Es sind vornehmlich diese beiden Figuren, die uns Doerr vorstellt, die der Leser auf den folgenden 500 Seiten begleitet. In kurzen Kapiteln, die im steten Wechsel aufeinanderfolgen, lernt er das kleine französische Mädchen und den Heranwachsenden aus Deutschland kennen. Die Fabel beginnt im Jahr 1934 und endet zehn Jahre später, Nationalsozialismus und Zweiter Weltkrieg, Frankreich und Deutschland, das sind die zeitlichen und geografischen Koordinaten des Romans.

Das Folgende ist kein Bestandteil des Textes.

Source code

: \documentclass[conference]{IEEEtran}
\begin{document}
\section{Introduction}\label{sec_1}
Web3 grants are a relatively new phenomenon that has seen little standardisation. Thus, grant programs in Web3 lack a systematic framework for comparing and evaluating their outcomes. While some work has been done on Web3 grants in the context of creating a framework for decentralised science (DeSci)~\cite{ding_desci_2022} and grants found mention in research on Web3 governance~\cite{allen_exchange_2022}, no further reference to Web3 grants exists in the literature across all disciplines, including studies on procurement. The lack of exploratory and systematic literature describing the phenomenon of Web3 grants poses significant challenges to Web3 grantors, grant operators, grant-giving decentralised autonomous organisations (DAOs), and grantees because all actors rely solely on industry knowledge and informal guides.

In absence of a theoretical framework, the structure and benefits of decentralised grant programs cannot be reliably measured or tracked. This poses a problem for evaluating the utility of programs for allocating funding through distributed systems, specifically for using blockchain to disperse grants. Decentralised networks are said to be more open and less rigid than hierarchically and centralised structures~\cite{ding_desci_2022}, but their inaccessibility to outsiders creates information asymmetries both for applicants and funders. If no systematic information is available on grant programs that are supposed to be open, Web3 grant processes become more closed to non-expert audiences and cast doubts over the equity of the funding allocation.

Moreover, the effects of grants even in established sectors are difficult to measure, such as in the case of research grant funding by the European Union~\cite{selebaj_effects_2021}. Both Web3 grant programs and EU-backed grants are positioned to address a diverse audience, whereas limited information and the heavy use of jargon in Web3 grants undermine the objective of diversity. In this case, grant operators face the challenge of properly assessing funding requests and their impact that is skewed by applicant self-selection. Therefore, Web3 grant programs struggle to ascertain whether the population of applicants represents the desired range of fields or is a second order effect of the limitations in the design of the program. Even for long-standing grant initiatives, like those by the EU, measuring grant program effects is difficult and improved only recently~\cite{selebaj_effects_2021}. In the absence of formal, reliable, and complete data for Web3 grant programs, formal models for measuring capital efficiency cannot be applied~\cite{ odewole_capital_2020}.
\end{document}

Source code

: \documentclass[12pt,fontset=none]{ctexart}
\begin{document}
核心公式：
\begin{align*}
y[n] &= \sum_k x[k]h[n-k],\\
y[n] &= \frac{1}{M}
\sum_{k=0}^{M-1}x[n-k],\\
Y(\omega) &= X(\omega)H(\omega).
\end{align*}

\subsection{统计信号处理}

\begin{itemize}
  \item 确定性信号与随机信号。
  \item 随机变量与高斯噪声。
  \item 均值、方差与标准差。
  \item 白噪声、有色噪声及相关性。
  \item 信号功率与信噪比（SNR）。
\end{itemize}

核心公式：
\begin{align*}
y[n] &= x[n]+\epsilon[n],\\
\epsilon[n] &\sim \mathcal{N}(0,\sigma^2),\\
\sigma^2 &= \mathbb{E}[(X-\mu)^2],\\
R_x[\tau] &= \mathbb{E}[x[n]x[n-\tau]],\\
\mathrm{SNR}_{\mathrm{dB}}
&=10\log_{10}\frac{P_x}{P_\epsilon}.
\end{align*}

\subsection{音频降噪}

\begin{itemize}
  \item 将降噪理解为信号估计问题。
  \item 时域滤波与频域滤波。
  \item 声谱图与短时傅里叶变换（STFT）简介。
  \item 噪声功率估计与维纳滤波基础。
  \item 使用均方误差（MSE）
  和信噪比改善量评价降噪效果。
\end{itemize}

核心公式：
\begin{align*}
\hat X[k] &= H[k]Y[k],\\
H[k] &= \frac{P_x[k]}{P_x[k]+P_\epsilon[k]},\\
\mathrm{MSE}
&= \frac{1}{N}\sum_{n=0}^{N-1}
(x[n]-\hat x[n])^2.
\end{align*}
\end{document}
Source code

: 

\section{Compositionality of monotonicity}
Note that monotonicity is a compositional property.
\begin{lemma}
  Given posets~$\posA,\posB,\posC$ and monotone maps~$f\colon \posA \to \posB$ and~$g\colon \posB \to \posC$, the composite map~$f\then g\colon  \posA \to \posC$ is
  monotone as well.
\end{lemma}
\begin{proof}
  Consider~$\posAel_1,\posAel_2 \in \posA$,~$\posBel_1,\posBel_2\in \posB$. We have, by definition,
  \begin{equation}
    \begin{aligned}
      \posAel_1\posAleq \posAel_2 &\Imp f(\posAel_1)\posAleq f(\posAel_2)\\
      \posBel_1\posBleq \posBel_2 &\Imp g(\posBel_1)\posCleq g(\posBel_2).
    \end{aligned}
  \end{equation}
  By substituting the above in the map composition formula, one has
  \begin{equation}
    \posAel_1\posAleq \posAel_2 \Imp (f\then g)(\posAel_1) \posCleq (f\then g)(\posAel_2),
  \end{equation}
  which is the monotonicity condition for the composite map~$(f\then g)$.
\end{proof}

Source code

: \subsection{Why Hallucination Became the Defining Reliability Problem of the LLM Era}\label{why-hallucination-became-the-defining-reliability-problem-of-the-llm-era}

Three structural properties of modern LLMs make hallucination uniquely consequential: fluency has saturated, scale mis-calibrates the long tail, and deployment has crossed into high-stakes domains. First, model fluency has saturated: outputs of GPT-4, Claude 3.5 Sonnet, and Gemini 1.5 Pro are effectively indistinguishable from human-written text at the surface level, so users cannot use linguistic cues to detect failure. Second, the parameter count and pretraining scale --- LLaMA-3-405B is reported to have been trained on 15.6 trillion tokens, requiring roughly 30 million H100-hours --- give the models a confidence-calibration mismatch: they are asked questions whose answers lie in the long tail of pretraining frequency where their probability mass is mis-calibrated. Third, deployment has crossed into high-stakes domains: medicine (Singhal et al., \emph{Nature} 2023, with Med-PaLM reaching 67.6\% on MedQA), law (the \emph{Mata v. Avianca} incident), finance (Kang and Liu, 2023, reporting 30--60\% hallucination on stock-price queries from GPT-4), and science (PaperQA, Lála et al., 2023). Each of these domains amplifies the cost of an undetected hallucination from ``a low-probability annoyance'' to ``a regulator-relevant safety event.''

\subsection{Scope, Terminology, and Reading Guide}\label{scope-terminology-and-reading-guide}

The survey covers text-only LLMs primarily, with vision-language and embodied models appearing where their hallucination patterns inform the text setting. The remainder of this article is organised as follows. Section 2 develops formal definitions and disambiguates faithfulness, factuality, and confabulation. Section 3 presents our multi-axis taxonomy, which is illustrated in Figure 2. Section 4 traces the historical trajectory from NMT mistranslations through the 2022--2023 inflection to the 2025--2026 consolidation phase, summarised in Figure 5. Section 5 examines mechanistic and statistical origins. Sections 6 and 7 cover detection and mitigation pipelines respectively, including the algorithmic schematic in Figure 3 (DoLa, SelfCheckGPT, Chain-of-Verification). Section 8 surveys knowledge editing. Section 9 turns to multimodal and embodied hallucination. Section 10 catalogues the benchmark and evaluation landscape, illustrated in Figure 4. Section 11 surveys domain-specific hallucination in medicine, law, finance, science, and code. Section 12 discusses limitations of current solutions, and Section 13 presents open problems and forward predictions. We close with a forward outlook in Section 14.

Die Welt aus der Perspektive eines blinden Mädchens
Marie-Laure erkrankt an Grauem Star und erblindet schon zu Beginn der Erzählung. Sie wächst bei ihrem Vater auf, der sich hingebungsvoll um sie kümmert, der sie lehrt, wie man auch ohne Augenlicht in der Welt überleben kann. Ihr Vater arbeitet im "Muséum National d'Histoire Naturelle" und an seinem unerschöpflichen Wissen über die Ursprünge von Mensch und Natur orientiert sich die Kleine.
Für den Deutschen Werner Hausner hingegen sind Technik und Wissenschaft Leitlinien des Lebens. Der Junge, der als Waise mit seiner jüngeren Schwester in einem Heim aufwächst, begeistert sich für alles, was mit der neuen Technik des Radios zu tun hat.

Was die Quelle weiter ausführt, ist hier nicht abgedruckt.